╭─ Excerpted data
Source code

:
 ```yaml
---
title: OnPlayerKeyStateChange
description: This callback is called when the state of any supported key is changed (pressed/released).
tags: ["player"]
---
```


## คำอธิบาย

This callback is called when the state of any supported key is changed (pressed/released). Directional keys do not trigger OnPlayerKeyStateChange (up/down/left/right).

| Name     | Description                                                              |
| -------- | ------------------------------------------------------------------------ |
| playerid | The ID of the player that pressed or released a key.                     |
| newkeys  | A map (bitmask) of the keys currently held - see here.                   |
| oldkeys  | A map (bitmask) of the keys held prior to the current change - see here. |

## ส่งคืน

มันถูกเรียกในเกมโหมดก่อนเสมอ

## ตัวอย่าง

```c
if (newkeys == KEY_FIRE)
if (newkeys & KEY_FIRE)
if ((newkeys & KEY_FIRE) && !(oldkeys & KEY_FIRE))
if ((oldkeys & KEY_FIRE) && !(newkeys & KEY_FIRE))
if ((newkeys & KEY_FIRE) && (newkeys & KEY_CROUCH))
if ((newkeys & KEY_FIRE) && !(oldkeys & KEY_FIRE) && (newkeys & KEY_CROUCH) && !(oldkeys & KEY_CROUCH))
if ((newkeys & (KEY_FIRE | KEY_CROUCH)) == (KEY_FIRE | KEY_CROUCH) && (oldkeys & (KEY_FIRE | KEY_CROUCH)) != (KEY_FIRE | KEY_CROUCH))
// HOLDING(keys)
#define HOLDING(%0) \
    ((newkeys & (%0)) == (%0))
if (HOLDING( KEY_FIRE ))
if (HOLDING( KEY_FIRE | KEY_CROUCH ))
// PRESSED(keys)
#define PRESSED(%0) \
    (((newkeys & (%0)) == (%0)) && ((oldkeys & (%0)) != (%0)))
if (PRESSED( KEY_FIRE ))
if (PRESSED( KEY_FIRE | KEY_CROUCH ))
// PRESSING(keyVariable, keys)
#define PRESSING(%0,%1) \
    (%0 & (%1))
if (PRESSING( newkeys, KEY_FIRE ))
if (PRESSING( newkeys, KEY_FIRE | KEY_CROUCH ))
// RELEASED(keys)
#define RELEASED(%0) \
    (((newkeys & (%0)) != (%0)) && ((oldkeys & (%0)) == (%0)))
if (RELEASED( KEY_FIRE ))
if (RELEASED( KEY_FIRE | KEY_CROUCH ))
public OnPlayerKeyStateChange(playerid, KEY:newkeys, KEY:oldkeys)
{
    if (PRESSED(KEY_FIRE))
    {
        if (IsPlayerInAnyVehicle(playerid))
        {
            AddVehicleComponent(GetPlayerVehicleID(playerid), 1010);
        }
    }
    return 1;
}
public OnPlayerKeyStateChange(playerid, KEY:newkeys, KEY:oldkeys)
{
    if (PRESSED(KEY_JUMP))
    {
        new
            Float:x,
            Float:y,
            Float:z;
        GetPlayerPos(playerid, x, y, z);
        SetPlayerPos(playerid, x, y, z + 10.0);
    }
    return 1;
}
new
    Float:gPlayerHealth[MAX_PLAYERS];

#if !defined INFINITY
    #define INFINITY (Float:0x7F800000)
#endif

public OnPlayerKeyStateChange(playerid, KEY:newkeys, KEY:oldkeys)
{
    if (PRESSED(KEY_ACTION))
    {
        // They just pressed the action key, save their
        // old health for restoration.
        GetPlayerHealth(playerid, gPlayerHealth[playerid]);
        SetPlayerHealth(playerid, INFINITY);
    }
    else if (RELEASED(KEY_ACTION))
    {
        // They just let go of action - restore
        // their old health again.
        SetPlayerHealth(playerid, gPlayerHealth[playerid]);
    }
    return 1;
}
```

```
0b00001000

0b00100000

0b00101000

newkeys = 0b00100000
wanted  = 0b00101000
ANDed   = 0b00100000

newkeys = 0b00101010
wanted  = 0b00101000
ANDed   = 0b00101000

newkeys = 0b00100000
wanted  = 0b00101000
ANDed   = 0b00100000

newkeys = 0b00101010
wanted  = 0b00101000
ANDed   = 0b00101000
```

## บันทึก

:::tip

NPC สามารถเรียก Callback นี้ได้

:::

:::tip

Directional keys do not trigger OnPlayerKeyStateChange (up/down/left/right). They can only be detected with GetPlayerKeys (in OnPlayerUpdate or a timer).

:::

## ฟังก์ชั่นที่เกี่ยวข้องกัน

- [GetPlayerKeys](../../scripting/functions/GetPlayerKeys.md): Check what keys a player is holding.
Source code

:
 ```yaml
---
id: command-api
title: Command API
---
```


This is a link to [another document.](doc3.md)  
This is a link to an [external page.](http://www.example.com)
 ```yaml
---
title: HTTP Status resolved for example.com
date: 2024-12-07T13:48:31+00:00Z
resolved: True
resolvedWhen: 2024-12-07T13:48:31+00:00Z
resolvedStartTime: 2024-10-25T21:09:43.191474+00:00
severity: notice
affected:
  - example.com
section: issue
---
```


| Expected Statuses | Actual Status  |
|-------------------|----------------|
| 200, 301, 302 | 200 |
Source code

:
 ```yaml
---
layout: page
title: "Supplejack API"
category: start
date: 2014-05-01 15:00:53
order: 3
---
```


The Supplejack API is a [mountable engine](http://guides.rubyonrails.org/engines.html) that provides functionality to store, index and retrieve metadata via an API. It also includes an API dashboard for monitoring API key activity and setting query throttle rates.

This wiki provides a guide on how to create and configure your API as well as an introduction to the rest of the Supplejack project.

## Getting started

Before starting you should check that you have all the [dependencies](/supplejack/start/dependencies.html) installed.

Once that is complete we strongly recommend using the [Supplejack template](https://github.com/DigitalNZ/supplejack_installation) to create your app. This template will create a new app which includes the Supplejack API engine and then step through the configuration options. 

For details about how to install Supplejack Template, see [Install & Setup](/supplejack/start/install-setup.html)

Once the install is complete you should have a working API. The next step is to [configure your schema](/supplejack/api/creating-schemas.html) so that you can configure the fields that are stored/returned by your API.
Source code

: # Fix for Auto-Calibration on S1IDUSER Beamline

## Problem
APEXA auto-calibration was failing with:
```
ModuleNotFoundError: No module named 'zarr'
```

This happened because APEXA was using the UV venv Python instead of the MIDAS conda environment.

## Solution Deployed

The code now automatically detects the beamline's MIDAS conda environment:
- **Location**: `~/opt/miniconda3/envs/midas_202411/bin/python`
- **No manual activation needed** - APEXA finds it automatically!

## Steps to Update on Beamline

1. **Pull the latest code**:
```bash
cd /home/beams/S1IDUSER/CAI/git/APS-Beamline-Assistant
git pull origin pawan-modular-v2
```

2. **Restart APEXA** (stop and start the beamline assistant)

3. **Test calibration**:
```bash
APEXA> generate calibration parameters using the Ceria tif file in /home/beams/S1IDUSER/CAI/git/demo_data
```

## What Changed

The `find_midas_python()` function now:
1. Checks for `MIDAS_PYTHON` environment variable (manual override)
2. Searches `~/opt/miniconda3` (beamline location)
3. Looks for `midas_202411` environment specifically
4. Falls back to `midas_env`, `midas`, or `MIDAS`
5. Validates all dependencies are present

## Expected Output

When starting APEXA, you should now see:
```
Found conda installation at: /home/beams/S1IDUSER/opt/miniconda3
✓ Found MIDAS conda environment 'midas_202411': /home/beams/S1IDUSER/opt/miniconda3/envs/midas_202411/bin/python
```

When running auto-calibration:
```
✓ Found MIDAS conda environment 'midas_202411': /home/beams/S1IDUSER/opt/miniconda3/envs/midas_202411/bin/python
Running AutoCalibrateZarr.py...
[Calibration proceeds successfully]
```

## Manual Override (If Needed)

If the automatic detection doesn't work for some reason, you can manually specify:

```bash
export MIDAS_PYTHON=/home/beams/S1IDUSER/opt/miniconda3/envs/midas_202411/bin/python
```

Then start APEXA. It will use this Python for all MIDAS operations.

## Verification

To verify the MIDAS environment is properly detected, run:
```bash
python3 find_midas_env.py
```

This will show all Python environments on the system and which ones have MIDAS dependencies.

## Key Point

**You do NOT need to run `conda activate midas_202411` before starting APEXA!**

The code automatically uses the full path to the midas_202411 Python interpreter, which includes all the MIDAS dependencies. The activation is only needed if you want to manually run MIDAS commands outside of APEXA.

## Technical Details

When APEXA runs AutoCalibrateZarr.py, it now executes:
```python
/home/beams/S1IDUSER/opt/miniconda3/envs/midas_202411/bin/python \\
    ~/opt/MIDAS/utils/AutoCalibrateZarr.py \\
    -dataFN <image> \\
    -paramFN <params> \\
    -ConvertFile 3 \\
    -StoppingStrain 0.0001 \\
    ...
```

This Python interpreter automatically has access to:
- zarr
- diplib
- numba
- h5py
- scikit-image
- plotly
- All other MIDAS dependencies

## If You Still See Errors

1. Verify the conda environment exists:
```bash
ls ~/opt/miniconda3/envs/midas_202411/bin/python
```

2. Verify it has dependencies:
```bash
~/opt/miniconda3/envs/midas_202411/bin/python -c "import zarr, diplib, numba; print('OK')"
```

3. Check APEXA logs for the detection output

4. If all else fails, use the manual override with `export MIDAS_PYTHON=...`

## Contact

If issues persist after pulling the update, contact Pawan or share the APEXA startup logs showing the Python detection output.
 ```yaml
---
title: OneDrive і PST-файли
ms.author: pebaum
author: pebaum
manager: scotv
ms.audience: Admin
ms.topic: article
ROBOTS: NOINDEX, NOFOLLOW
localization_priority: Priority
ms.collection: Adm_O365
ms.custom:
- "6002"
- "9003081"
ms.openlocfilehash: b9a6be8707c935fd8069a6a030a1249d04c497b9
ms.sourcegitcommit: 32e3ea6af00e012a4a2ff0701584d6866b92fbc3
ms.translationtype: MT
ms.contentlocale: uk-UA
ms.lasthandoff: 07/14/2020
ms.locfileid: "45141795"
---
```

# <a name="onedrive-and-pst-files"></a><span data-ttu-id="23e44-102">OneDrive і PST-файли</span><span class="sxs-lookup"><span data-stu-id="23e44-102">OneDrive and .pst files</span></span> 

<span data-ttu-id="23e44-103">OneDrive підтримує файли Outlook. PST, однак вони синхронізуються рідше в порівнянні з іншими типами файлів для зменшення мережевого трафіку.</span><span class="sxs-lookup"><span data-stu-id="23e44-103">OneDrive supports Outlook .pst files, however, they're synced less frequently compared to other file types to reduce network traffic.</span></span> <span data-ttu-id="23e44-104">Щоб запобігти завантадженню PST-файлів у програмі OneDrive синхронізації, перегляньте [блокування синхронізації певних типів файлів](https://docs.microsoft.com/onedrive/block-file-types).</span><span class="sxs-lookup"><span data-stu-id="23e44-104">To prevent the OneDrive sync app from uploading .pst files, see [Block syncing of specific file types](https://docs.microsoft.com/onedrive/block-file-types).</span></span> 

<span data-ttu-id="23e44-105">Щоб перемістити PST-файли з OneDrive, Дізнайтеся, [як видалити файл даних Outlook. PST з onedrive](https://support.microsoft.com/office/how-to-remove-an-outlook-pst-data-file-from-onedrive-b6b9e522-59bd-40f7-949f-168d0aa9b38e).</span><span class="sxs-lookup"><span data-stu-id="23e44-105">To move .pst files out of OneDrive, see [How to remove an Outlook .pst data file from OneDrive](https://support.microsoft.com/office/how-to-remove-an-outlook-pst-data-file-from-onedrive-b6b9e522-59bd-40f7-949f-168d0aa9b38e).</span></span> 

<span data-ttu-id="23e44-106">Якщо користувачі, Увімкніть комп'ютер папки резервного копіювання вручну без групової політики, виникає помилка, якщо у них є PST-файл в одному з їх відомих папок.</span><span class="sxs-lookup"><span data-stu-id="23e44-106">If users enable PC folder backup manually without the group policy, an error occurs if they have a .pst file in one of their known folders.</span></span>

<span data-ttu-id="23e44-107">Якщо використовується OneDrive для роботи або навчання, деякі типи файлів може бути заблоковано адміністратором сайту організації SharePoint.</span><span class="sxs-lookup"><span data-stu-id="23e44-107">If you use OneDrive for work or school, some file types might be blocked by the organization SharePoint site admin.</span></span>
╰─
Copy each line holding "gPlayerHealth" from the material above.

▶ _Result for this exercise_:
    Float:gPlayerHealth[MAX_PLAYERS];
        GetPlayerHealth(playerid, gPlayerHealth[playerid]);
        SetPlayerHealth(playerid, gPlayerHealth[playerid]);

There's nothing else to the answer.